With all of these allegedly great things, the box squat can go terribly awry. Maybe this is what our coach is seeing with his football team as they are falling into the trap of squatting more weight. With huge wheels, you can get up and down, and everybody cheers. But there is also a huge cost associated with the compensation that you require to handle the bar. Because it is an easier lift to learn and execute, it is similarly easy to handle big weight. And getting greedy or poorly coached in terms of hanging out on the box too long, bouncing off the box, arching too hard, and good morninging the weight up leave us with major problems. Is it worth it? I say yes. Others say no. I don’t argue because there are many, many other ways to get awesomely strong. Pick something else, but there’s nothing wrong with the box squat. There’s something wrong with using competitive techniques for training lifts outside of planned PR. And even then, it wasn’t like you got under 585 for the first time and was like, “I’m gonna crank my back into extension as hard as I can just to get this lift.” Compensating is a natural process, and it is one that should be reserved for competitive and survival situations.
To address some of the specifics above…..
1) You can not sit too far back on the box. That is actually a very interesting approach to add to your list of Max Effort options. The further you sit back, the change in the tibia angle, which gives you very good reason to work on a weak link and maybe further stay away from pissing off some patella symptoms.
2) If you are doing a box squat, and you wind up on your toes, there is something very, very wrong in terms of coaching. This has got to look crazy if someone is truly being coached to box squat, and they still wind up on your toes. Novice lifters will maybe lift their toes to counter the posterior shift.
Depth to a box squat was addressed in the 2010 post, but it is totally up to you.
Most super heavy box squats are at parallel or slightly above. Low box squat is just as good an option, just different.
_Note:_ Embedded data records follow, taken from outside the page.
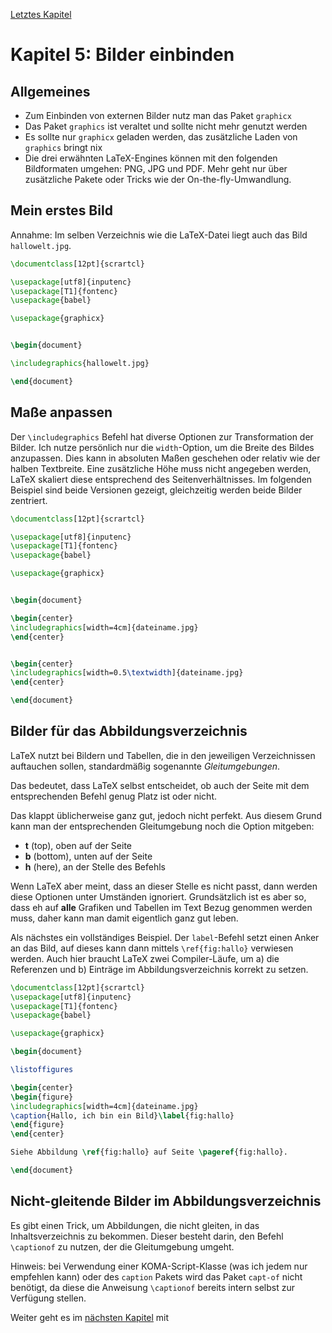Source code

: [Letztes Kapitel](Kapitel4.md)

# Kapitel 5: Bilder einbinden

## Allgemeines

* Zum Einbinden von externen Bilder nutz man das Paket `graphicx`
* Das Paket `graphics` ist veraltet und sollte nicht mehr genutzt werden
* Es sollte nur `graphicx` geladen werden, das zusätzliche Laden von `graphics` bringt nix
* Die drei erwähnten LaTeX-Engines können mit den folgenden Bildformaten umgehen: PNG, JPG und PDF. Mehr geht nur über zusätzliche Pakete oder Tricks wie der On-the-fly-Umwandlung. 

## Mein erstes Bild

Annahme: Im selben Verzeichnis wie die LaTeX-Datei liegt auch das Bild `hallowelt.jpg`.

```latex
\documentclass[12pt]{scrartcl}

\usepackage[utf8]{inputenc}
\usepackage[T1]{fontenc}
\usepackage{babel}

\usepackage{graphicx}


\begin{document}

\includegraphics{hallowelt.jpg}

\end{document}
```

## Maße anpassen

Der  `\includegraphics` Befehl hat diverse Optionen zur Transformation der Bilder. Ich nutze persönlich nur die `width`-Option, um die Breite des Bildes anzupassen. Dies kann in absoluten Maßen geschehen oder relativ wie der halben Textbreite. Eine zusätzliche Höhe muss nicht angegeben werden, LaTeX skaliert diese entsprechend des Seitenverhältnisses. Im folgenden Beispiel sind beide Versionen gezeigt, gleichzeitig werden beide Bilder zentriert.

```latex
\documentclass[12pt]{scrartcl}

\usepackage[utf8]{inputenc}
\usepackage[T1]{fontenc}
\usepackage{babel}

\usepackage{graphicx}


\begin{document}

\begin{center}
\includegraphics[width=4cm]{dateiname.jpg}
\end{center}


\begin{center}
\includegraphics[width=0.5\textwidth]{dateiname.jpg}
\end{center}

\end{document}
```

## Bilder für das Abbildungsverzeichnis

LaTeX nutzt bei Bildern und Tabellen, die in den jeweiligen Verzeichnissen auftauchen sollen, standardmäßig sogenannte _Gleitumgebungen_.

Das bedeutet, dass LaTeX selbst entscheidet, ob auch der Seite mit dem entsprechenden Befehl genug Platz ist oder nicht.

Das klappt üblicherweise ganz gut, jedoch nicht perfekt. Aus diesem Grund kann man der entsprechenden Gleitumgebung noch die Option mitgeben:

* **t** (top), oben auf der Seite
* **b** (bottom), unten auf der Seite
* **h** (here), an der Stelle des Befehls

Wenn LaTeX aber meint, dass an dieser Stelle es nicht passt, dann werden diese Optionen unter Umständen ignoriert. Grundsätzlich ist es aber so, dass eh auf **alle** Grafiken und Tabellen im Text Bezug genommen werden muss, daher kann man damit eigentlich ganz gut leben.

Als nächstes ein vollständiges Beispiel. Der  `label`-Befehl setzt einen Anker an das Bild, auf dieses kann dann mittels `\ref{fig:hallo}` verwiesen werden. Auch hier braucht LaTeX zwei Compiler-Läufe, um a) die Referenzen und b) Einträge im Abbildungsverzeichnis korrekt zu setzen.

```latex
\documentclass[12pt]{scrartcl}
\usepackage[utf8]{inputenc}
\usepackage[T1]{fontenc}
\usepackage{babel}

\usepackage{graphicx}

\begin{document}

\listoffigures

\begin{center}
\begin{figure}
\includegraphics[width=4cm]{dateiname.jpg}
\caption{Hallo, ich bin ein Bild}\label{fig:hallo}
\end{figure}
\end{center}

Siehe Abbildung \ref{fig:hallo} auf Seite \pageref{fig:hallo}.

\end{document}
```

## Nicht-gleitende Bilder im Abbildungsverzeichnis

Es gibt einen Trick, um Abbildungen, die nicht gleiten, in das Inhaltsverzeichnis zu bekommen. Dieser besteht darin, den Befehl `\captionof` zu nutzen, der die Gleitumgebung umgeht. 

Hinweis: bei Verwendung einer KOMA-Script-Klasse (was ich jedem nur empfehlen kann) oder des `caption` Pakets wird das Paket `capt-of` nicht benötigt, da diese die Anweisung `\captionof` bereits intern selbst zur Verfügung stellen. 



Weiter geht es im [nächsten Kapitel](Kapitel6.md) mit 
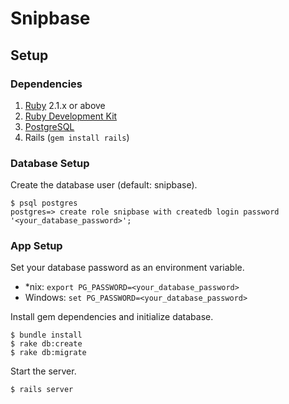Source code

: # Snipbase

## Setup

### Dependencies

1. [Ruby](http://rubyinstaller.org/downloads/) 2.1.x or above
2. [Ruby Development Kit](http://rubyinstaller.org/downloads/)
3. [PostgreSQL](http://www.postgresql.org/)
4. Rails (`gem install rails`)

### Database Setup

Create the database user (default: snipbase).

```
$ psql postgres
postgres=> create role snipbase with createdb login password '<your_database_password>';
```

### App Setup

Set your database password as an environment variable.

- \*nix: `export PG_PASSWORD=<your_database_password>`
- Windows: `set PG_PASSWORD=<your_database_password>`

Install gem dependencies and initialize database.

```
$ bundle install
$ rake db:create
$ rake db:migrate
```

Start the server.

```
$ rails server
```
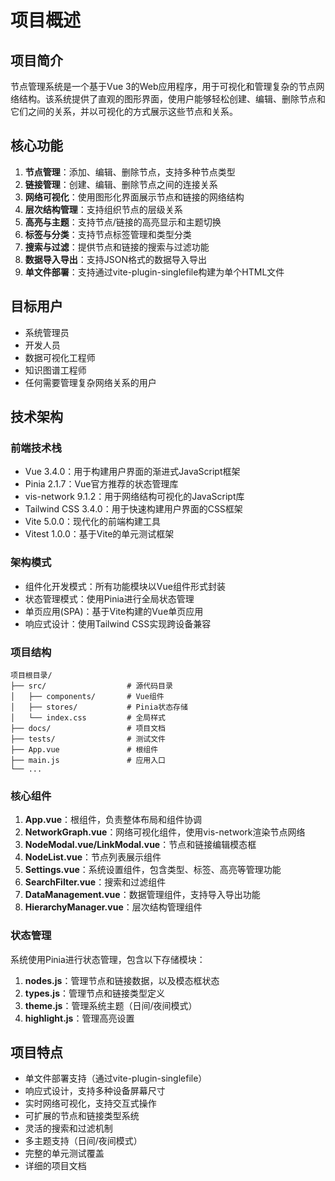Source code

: # 项目概述

## 项目简介

节点管理系统是一个基于Vue 3的Web应用程序，用于可视化和管理复杂的节点网络结构。该系统提供了直观的图形界面，使用户能够轻松创建、编辑、删除节点和它们之间的关系，并以可视化的方式展示这些节点和关系。

## 核心功能

1. **节点管理**：添加、编辑、删除节点，支持多种节点类型
2. **链接管理**：创建、编辑、删除节点之间的连接关系
3. **网络可视化**：使用图形化界面展示节点和链接的网络结构
4. **层次结构管理**：支持组织节点的层级关系
5. **高亮与主题**：支持节点/链接的高亮显示和主题切换
6. **标签与分类**：支持节点标签管理和类型分类
7. **搜索与过滤**：提供节点和链接的搜索与过滤功能
8. **数据导入导出**：支持JSON格式的数据导入导出
9. **单文件部署**：支持通过vite-plugin-singlefile构建为单个HTML文件

## 目标用户

- 系统管理员
- 开发人员
- 数据可视化工程师
- 知识图谱工程师
- 任何需要管理复杂网络关系的用户

## 技术架构

### 前端技术栈

- Vue 3.4.0：用于构建用户界面的渐进式JavaScript框架
- Pinia 2.1.7：Vue官方推荐的状态管理库
- vis-network 9.1.2：用于网络结构可视化的JavaScript库
- Tailwind CSS 3.4.0：用于快速构建用户界面的CSS框架
- Vite 5.0.0：现代化的前端构建工具
- Vitest 1.0.0：基于Vite的单元测试框架

### 架构模式

- 组件化开发模式：所有功能模块以Vue组件形式封装
- 状态管理模式：使用Pinia进行全局状态管理
- 单页应用(SPA)：基于Vite构建的Vue单页应用
- 响应式设计：使用Tailwind CSS实现跨设备兼容

### 项目结构

```
项目根目录/
├── src/                  # 源代码目录
│   ├── components/       # Vue组件
│   ├── stores/           # Pinia状态存储
│   └── index.css         # 全局样式
├── docs/                 # 项目文档
├── tests/                # 测试文件
├── App.vue               # 根组件
├── main.js               # 应用入口
└── ...
```

### 核心组件

1. **App.vue**：根组件，负责整体布局和组件协调
2. **NetworkGraph.vue**：网络可视化组件，使用vis-network渲染节点网络
3. **NodeModal.vue/LinkModal.vue**：节点和链接编辑模态框
4. **NodeList.vue**：节点列表展示组件
5. **Settings.vue**：系统设置组件，包含类型、标签、高亮等管理功能
6. **SearchFilter.vue**：搜索和过滤组件
7. **DataManagement.vue**：数据管理组件，支持导入导出功能
8. **HierarchyManager.vue**：层次结构管理组件

### 状态管理

系统使用Pinia进行状态管理，包含以下存储模块：

1. **nodes.js**：管理节点和链接数据，以及模态框状态
2. **types.js**：管理节点和链接类型定义
3. **theme.js**：管理系统主题（日间/夜间模式）
4. **highlight.js**：管理高亮设置

## 项目特点

- 单文件部署支持（通过vite-plugin-singlefile）
- 响应式设计，支持多种设备屏幕尺寸
- 实时网络可视化，支持交互式操作
- 可扩展的节点和链接类型系统
- 灵活的搜索和过滤机制
- 多主题支持（日间/夜间模式）
- 完整的单元测试覆盖
- 详细的项目文档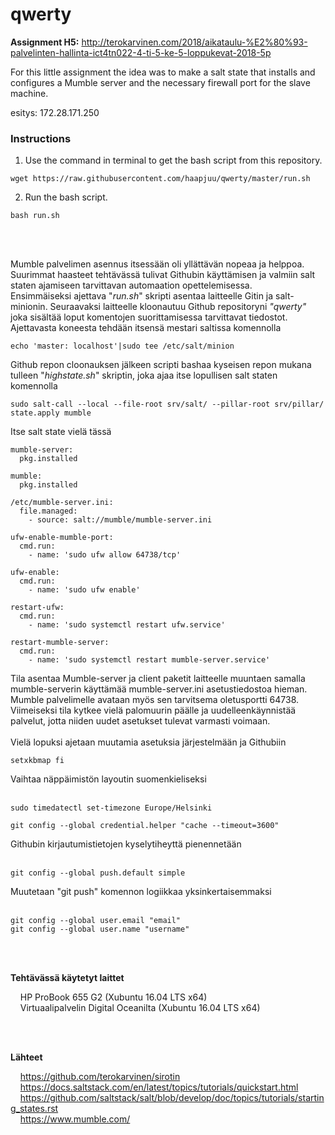 # qwerty
**Assignment H5:** http://terokarvinen.com/2018/aikataulu-%E2%80%93-palvelinten-hallinta-ict4tn022-4-ti-5-ke-5-loppukevat-2018-5p


For this little assignment the idea was to make a salt state that installs and configures a Mumble server and the necessary firewall port for the slave machine.

esitys: 172.28.171.250

### **Instructions**

1. Use the command in terminal to get the bash script from this repository.
```
wget https://raw.githubusercontent.com/haapjuu/qwerty/master/run.sh
```

2. Run the bash script.
```
bash run.sh
```

<br/>
<br/>

Mumble palvelimen asennus itsessään oli yllättävän nopeaa ja helppoa. Suurimmat haasteet tehtävässä tulivat Githubin käyttämisen ja valmiin salt staten ajamiseen tarvittavan automaation opettelemisessa.
<br/>
Ensimmäiseksi ajettava "_run.sh_" skripti asentaa laitteelle Gitin ja salt-minionin. Seuraavaksi laitteelle kloonautuu Github repositoryni _"qwerty"_ joka sisältää loput komentojen suorittamisessa tarvittavat tiedostot. Ajettavasta koneesta tehdään itsensä mestari saltissa komennolla
```
echo 'master: localhost'|sudo tee /etc/salt/minion
```
Github repon cloonauksen jälkeen scripti bashaa kyseisen repon mukana tulleen "_highstate.sh_" skriptin, joka ajaa itse lopullisen salt staten komennolla
```
sudo salt-call --local --file-root srv/salt/ --pillar-root srv/pillar/  state.apply mumble
```
Itse salt state vielä tässä
```
mumble-server:
  pkg.installed

mumble:
  pkg.installed

/etc/mumble-server.ini:
  file.managed:
    - source: salt://mumble/mumble-server.ini

ufw-enable-mumble-port:
  cmd.run:
    - name: 'sudo ufw allow 64738/tcp'

ufw-enable:
  cmd.run:
    - name: 'sudo ufw enable'

restart-ufw:
  cmd.run:
    - name: 'sudo systemctl restart ufw.service'

restart-mumble-server:
  cmd.run:
    - name: 'sudo systemctl restart mumble-server.service'
```
Tila asentaa Mumble-server ja client paketit laitteelle muuntaen samalla mumble-serverin käyttämää mumble-server.ini asetustiedostoa hieman. Mumble palvelimelle avataan myös sen tarvitsema oletusportti 64738. Viimeiseksi tila kytkee vielä palomuurin päälle ja uudelleenkäynnistää palvelut, jotta niiden uudet asetukset tulevat varmasti voimaan.
<br/>
<br/>
Vielä lopuksi ajetaan muutamia asetuksia järjestelmään ja Githubiin
```
setxkbmap fi
```
Vaihtaa näppäimistön layoutin suomenkieliseksi
<br/>
<br/>
```
sudo timedatectl set-timezone Europe/Helsinki
```
```
git config --global credential.helper "cache --timeout=3600"
```
Githubin kirjautumistietojen kyselytiheyttä pienennetään
<br/>
<br/>
```
git config --global push.default simple
```
Muutetaan "git push" komennon logiikkaa yksinkertaisemmaksi
<br/>
<br/>
```
git config --global user.email "email"
git config --global user.name "username"
```
<br/>
<br/>

**Tehtävässä käytetyt laittet**

&nbsp;&nbsp;&nbsp;&nbsp;HP ProBook 655 G2 (Xubuntu 16.04 LTS x64)<br/>
&nbsp;&nbsp;&nbsp;&nbsp;Virtuaalipalvelin Digital Oceanilta (Xubuntu 16.04 LTS x64)

<br/>
<br/>

**Lähteet**

&nbsp;&nbsp;&nbsp;&nbsp;https://github.com/terokarvinen/sirotin<br/>
&nbsp;&nbsp;&nbsp;&nbsp;https://docs.saltstack.com/en/latest/topics/tutorials/quickstart.html<br/>
&nbsp;&nbsp;&nbsp;&nbsp;https://github.com/saltstack/salt/blob/develop/doc/topics/tutorials/starting_states.rst<br/>
&nbsp;&nbsp;&nbsp;&nbsp;https://www.mumble.com/<br/>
This is most applicable to a geared powerlifter as to how your gear boosts your particular technique’s nuances. If our coach above is seeing all of this, and his kids are doing half squats so they can see 405 up on their wall, that’s garbage. If it’s a part of a guided hypertrophy goaled program, it can be defensible.
Ultimately, you can go high if you have a specific purpose of overload, but another reason to box squat high to get to the depth where you run out of hip mobility, and use great form to that depth to drive some active mobility gains.
2. A Squat to a Box is typically with a relatively angled tibia, but there is a variance. Very simply, squatting to a box, is a touch and go to the box simply to ensure and gauge depth of the squat.
In longer term training cycles, I do think there is utility to box squatting high, but never as high as a half squat. There are reasons to squat high at times, but I think it’s important to simply have that reason and audit the result.
Squatting to a box may very well wind up on your toes. This is a coaching issue, and there may be some motoric or mobility components as well.
3. A Free Squat is a squat with no box involved. It is also with a relatively angled tibia. Basically you can’t squat to a box or free squat with a vertical tibia because you’d fall backwards without the box to catch you. A free squat or squat to a box are the same general motion. A The Box Squat is a “squat” onto itself. It is really a sumo deadlift with a bar on your back.